'''
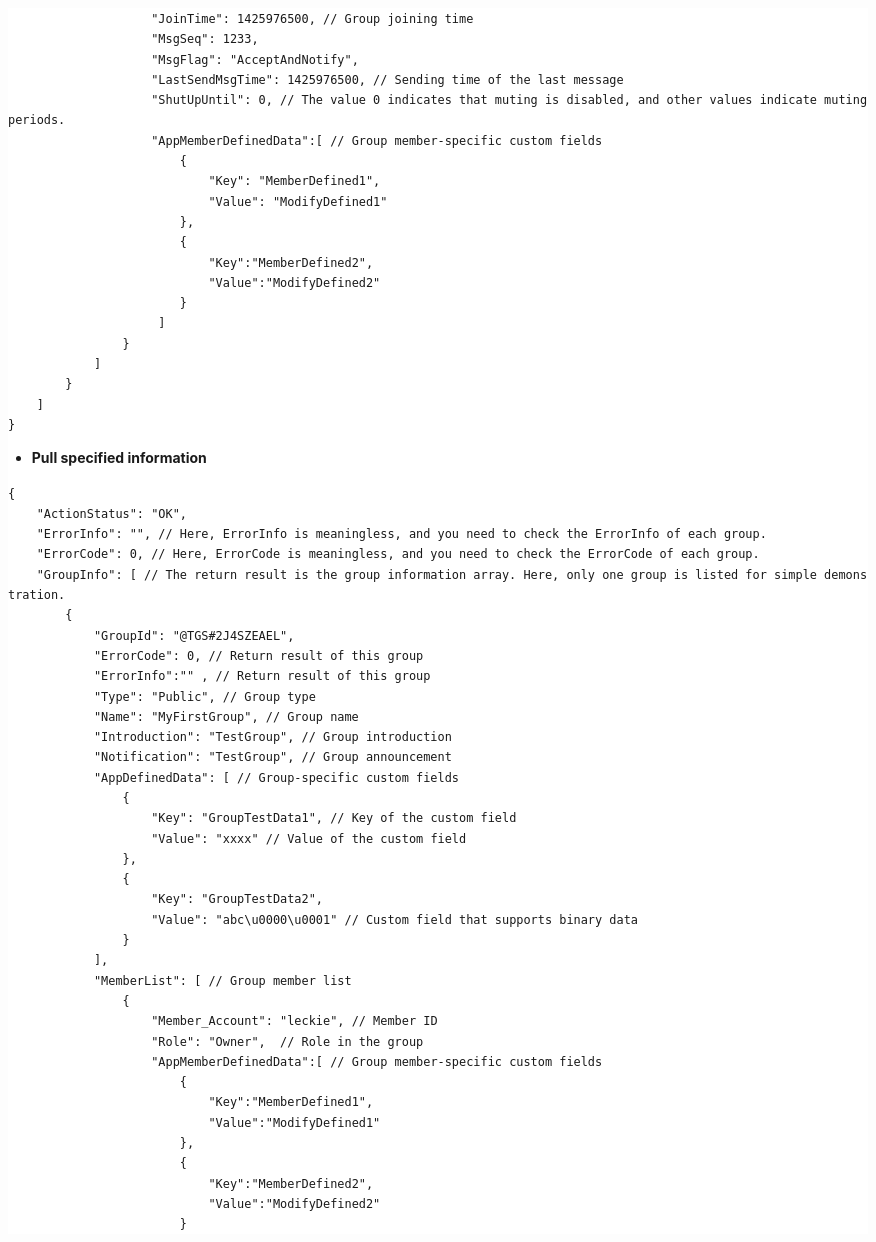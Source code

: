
 ```
                    "JoinTime": 1425976500, // Group joining time
                    "MsgSeq": 1233,
                    "MsgFlag": "AcceptAndNotify",
                    "LastSendMsgTime": 1425976500, // Sending time of the last message
                    "ShutUpUntil": 0, // The value 0 indicates that muting is disabled, and other values indicate muting periods.
                    "AppMemberDefinedData":[ // Group member-specific custom fields
                        {
                            "Key": "MemberDefined1",
                            "Value": "ModifyDefined1"
                        },
                        {
                            "Key":"MemberDefined2",
                            "Value":"ModifyDefined2"
                        }
                     ]
                }
            ]
        }
    ]
}
```
- **Pull specified information**
```
{
    "ActionStatus": "OK",
    "ErrorInfo": "", // Here, ErrorInfo is meaningless, and you need to check the ErrorInfo of each group.
    "ErrorCode": 0, // Here, ErrorCode is meaningless, and you need to check the ErrorCode of each group.
    "GroupInfo": [ // The return result is the group information array. Here, only one group is listed for simple demonstration.
        {
            "GroupId": "@TGS#2J4SZEAEL",
            "ErrorCode": 0, // Return result of this group
            "ErrorInfo":"" , // Return result of this group
            "Type": "Public", // Group type
            "Name": "MyFirstGroup", // Group name
            "Introduction": "TestGroup", // Group introduction
            "Notification": "TestGroup", // Group announcement
            "AppDefinedData": [ // Group-specific custom fields
                {
                    "Key": "GroupTestData1", // Key of the custom field
                    "Value": "xxxx" // Value of the custom field
                },
                {
                    "Key": "GroupTestData2",
                    "Value": "abc\u0000\u0001" // Custom field that supports binary data
                }
            ],
            "MemberList": [ // Group member list
                {
                    "Member_Account": "leckie", // Member ID
                    "Role": "Owner",  // Role in the group
                    "AppMemberDefinedData":[ // Group member-specific custom fields
                        {
                            "Key":"MemberDefined1",
                            "Value":"ModifyDefined1"
                        },
                        {
                            "Key":"MemberDefined2",
                            "Value":"ModifyDefined2"
                        }
```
'''
Tell how many lines of the records above hold "information", giving the number and nothing else.

**Result of this task**:
2